Mary Poppins, appearing suddenly from nowhere, tweaked the bed-clothes from Jane's shoulders.

"Oh, no, NO!" grumbled Jane, pulling them up again.

She felt very cross with Mary Poppins for rushing in and spoiling everything.

"I don't want to get up!" she said, turning her face into the pillow.

"Oh, indeed?" Mary Poppins said calmly, as though the remark had no interest for her. She pulled the bed-clothes right off the bed and Jane found herself standing on the floor.

"Oh, dear," she grumbled, "why do I always have to get up first?"

"You're the eldest—that's why." Mary Poppins pushed her towards the bath-room.

"But I don't
want
to be the eldest. Why can't Michael be the eldest sometimes?"

"Because you were born first—see?"

"Well, I didn't ask to be. I'm tired of being born first. I wanted to think."

"You can think when you're brushing your teeth."

"Not the same thoughts."

"Well, nobody wants to think the same thoughts all the time!"

"I do."

Mary Poppins gave her a quick, black look.

"That's enough, thank you!" And from the tone in her voice Jane knew she meant what she said.

Mary Poppins hurried away to wake Michael.

Jane put down her toothbrush and sat on the edge of the bath.

"It's not fair," she grumbled, kicking the linoleum with her toes. "Making me do all the horrid things just because I'm the eldest!

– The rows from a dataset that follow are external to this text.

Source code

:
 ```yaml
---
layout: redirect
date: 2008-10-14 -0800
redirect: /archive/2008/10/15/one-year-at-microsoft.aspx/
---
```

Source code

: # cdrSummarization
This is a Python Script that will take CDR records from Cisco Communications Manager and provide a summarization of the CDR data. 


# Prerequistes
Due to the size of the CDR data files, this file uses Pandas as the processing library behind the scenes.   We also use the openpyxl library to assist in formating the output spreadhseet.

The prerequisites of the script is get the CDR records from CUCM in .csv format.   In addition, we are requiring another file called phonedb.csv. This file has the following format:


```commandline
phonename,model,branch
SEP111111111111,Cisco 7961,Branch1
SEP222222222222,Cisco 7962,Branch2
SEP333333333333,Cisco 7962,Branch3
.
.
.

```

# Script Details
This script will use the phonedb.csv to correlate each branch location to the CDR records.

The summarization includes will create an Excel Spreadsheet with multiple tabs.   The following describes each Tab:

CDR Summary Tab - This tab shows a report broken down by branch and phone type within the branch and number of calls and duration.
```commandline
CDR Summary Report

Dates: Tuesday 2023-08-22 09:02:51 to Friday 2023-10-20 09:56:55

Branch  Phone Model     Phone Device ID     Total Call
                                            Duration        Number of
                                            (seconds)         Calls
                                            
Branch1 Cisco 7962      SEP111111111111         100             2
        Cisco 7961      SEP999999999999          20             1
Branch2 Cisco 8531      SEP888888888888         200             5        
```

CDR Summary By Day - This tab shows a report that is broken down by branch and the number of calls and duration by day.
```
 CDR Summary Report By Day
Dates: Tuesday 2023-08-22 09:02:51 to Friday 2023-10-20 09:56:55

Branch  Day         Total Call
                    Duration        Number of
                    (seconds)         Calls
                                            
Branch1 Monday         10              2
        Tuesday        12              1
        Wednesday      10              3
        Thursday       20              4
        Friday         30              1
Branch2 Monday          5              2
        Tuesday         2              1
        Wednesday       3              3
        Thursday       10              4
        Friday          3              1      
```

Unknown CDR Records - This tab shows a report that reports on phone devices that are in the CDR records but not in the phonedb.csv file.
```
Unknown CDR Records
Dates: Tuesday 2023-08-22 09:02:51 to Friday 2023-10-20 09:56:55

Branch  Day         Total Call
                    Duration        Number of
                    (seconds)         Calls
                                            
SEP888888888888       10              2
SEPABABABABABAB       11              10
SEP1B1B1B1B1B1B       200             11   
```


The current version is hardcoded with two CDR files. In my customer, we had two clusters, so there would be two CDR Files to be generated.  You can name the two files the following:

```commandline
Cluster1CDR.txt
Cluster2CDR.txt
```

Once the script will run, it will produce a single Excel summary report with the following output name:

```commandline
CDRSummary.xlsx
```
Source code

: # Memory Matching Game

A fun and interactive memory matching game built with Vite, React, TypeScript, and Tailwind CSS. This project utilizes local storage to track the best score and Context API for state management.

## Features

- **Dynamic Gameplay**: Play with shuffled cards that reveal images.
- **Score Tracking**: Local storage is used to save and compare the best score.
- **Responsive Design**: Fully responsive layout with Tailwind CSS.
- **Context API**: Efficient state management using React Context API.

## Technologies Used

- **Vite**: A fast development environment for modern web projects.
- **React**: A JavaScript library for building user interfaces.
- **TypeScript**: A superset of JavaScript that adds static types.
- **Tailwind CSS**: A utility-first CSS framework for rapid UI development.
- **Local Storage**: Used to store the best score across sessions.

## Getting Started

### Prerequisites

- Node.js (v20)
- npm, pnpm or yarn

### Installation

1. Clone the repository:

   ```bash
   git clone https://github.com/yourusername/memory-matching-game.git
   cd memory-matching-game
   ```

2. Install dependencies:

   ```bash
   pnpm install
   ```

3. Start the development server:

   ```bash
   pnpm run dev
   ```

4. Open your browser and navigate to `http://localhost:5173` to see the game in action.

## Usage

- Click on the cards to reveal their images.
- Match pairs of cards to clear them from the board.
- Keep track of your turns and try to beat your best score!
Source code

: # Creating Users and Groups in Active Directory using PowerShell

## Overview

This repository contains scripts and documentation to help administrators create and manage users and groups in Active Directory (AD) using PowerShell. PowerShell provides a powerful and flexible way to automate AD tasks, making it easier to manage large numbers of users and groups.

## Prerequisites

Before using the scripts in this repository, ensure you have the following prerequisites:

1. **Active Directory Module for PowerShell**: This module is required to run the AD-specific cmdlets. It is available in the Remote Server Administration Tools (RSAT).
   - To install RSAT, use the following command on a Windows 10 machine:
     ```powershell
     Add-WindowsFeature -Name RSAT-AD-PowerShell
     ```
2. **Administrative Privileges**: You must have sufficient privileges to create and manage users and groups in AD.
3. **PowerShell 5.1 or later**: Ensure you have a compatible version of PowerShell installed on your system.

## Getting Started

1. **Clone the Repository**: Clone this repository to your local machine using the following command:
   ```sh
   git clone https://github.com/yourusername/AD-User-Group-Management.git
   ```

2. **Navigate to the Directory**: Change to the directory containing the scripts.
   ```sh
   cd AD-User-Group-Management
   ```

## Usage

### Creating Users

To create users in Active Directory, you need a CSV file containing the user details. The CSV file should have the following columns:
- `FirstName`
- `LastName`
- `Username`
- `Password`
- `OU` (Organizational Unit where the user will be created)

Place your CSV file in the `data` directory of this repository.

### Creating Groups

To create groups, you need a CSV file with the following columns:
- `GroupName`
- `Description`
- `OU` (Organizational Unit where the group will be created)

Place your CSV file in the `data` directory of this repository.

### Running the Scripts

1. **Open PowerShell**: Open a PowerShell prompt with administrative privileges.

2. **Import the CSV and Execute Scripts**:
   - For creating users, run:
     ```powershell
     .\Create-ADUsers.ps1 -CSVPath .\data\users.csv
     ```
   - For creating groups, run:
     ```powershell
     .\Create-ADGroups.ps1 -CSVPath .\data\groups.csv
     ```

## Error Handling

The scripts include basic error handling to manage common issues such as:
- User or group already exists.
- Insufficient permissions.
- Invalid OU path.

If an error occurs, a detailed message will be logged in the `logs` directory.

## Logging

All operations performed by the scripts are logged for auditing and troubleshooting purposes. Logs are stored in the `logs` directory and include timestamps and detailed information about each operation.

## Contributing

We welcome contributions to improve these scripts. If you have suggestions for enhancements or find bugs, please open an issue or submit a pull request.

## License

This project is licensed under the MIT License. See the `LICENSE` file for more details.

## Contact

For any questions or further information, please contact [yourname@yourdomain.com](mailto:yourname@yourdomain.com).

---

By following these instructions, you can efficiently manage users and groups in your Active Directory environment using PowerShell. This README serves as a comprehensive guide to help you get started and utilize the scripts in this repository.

I won't brush my teeth!"

Immediately she felt surprised at herself. She was usually quite glad to be older than Michael and the Twins. It made her feel rather superior and much more important. But to-day—what was the matter with to-day that she felt so cross and peevish?

"If Michael had been born first I'd have had time to hatch out my eggs!" She grumbled to herself, feeling that the day had begun badly.

Unfortunately, instead of getting better, it grew worse.

At breakfast Mary Poppins discovered there was only enough Puffed Rice for three.

"Well, Jane must have Porridge," she said, setting out the plates and sniffing angrily for she did not like making Porridge. There were always too many lumps in it.